Sophie Langohr, Art au Centre, Genève

L’initiative liégeoise animée par Maxime Moinet s’exporte…

Sophie Langohr et Orto Botanico Studio, Pain / Roses, installation à Liège, rue de l’Université.

Dans un désir de décloisonnement de l’art contemporain, Halle Nord a conçu l’exposition collective Art au Centre Genève aux dimensions de la ville. Nous avons élaboré un parcours d’expositions en vitrines qui se déploie depuis le quartier des Acacias jusqu’aux Pâquis, pour présenter la vitalité de la création locale. Art au Centre Genève invite la population genevoise à découvrir une constellation de travaux de 20 artistes invité.e.s par 10 com­missaires d’exposition.

Une manière originale de créer de nouveaux liens entre les artistes et la cité. Le concept est simple ; chaque artiste dispose librement d’une vitrine qui reste accessible au public jour et nuit, sept jours sur sept. 

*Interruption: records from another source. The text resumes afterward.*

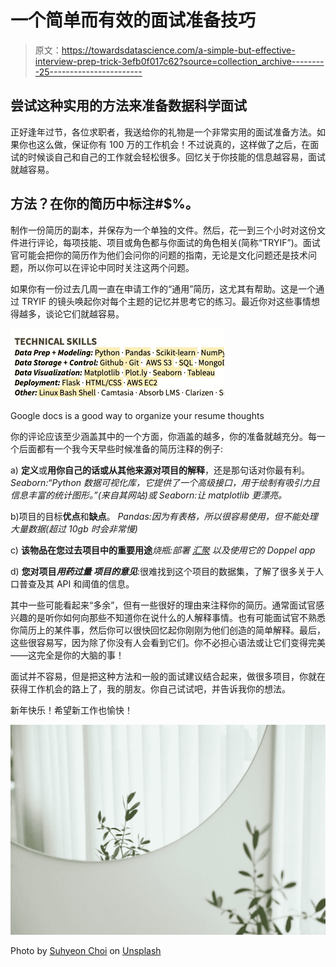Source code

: # 一个简单而有效的面试准备技巧

> 原文：<https://towardsdatascience.com/a-simple-but-effective-interview-prep-trick-3efb0f017c62?source=collection_archive---------25----------------------->

## 尝试这种实用的方法来准备数据科学面试

正好逢年过节，各位求职者，我送给你的礼物是一个非常实用的面试准备方法。如果你也这么做，保证你有 100 万的工作机会！不过说真的，这样做了之后，在面试的时候谈自己和自己的工作就会轻松很多。回忆关于你技能的信息越容易，面试就越容易。

## 方法？在你的简历中标注#$%。

制作一份简历的副本，并保存为一个单独的文件。然后，花一到三个小时对这份文件进行评论，每项技能、项目或角色都与你面试的角色相关(简称“TRYIF”)。面试官可能会把你的简历作为他们会问你的问题的指南，无论是文化问题还是技术问题，所以你可以在评论中同时关注这两个问题。

如果你有一份过去几周一直在申请工作的“通用”简历，这尤其有帮助。这是一个通过 TRYIF 的镜头唤起你对每个主题的记忆并思考它的练习。最近你对这些事情想得越多，谈论它们就越容易。

![](img/2732f41af3f0a38f0641bf763729f896.png)

Google docs is a good way to organize your resume thoughts

你的评论应该至少涵盖其中的一个方面，你涵盖的越多，你的准备就越充分。每一个后面都有一个我今天早些时候准备的简历注释的例子:

a) **定义**或**用你自己的话或从其他来源对项目的解释**，还是那句话对你最有利。*Seaborn:“Python 数据可视化库，它提供了一个高级接口，用于绘制有吸引力且信息丰富的统计图形。”(来自其网站)或 Seaborn:让 matplotlib 更漂亮。*

b)项目的目标**优点**和**缺点**。 *Pandas:因为有表格，所以很容易使用，但不能处理大量数据(超过 10gb 时会非常慢)*

c) **该物品在您过去项目中的重要用途***烧瓶:部署* [*汇聚*](http://www.playconvergence.com) *以及使用它的 Doppel app*

d) **您对项目*用药过量* *项目的意见***:很难找到这个项目的数据集，了解了很多关于人口普查及其 API 和阈值的信息。

其中一些可能看起来“多余”，但有一些很好的理由来注释你的简历。通常面试官感兴趣的是听你如何向那些不知道你在说什么的人解释事情。也有可能面试官不熟悉你简历上的某件事，然后你可以很快回忆起你刚刚为他们创造的简单解释。最后，这些很容易写，因为除了你没有人会看到它们。你不必担心语法或让它们变得完美——这完全是你的大脑的事！

面试并不容易，但是把这种方法和一般的面试建议结合起来，做很多项目，你就在获得工作机会的路上了，我的朋友。你自己试试吧，并告诉我你的想法。

新年快乐！希望新工作也愉快！

![](img/fcc61715ffda4683e264fc6c2647c4c8.png)

Photo by [Suhyeon Choi](https://unsplash.com/@by_syeoni?utm_source=unsplash&utm_medium=referral&utm_content=creditCopyText) on [Unsplash](https://unsplash.com/s/photos/mirror?utm_source=unsplash&utm_medium=referral&utm_content=creditCopyText)
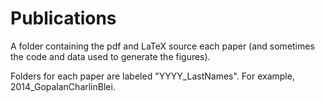 Publications
============

A folder containing the pdf and LaTeX source each paper (and sometimes the code and data used to generate the figures).

Folders for each paper are labeled "YYYY_LastNames". For example, 2014_GopalanCharlinBlei.
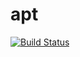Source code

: # apt

[![Build Status](https://cloud.drone.io/api/badges/rolehippie/apt/status.svg)](https://cloud.drone.io/rolehippie/apt)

Ce projet grand format est une réponse immédiate et solidaire à la fermeture des lieux culturels durant la pandémie. Une situation qui a fragilisé financièrement le milieu artistique qui s’est retrouvé dans l’impossibilité de montrer ses productions. Plus largement, ce projet vise à soutenir les artistes visuels et les corps de métier qui les accompagnent.

Mon travail repose sur l’étude et l’interprétation d’œuvres patrimoniales. Je m’approprie des images ou des objets chargés d’histoire et m’exprime à travers leurs propres modes de construction et de production de sens. Par différents procédés de refabrication, je les revisite, les détourne et les subvertit pour les faire parler autrement dans de nouveaux contextes.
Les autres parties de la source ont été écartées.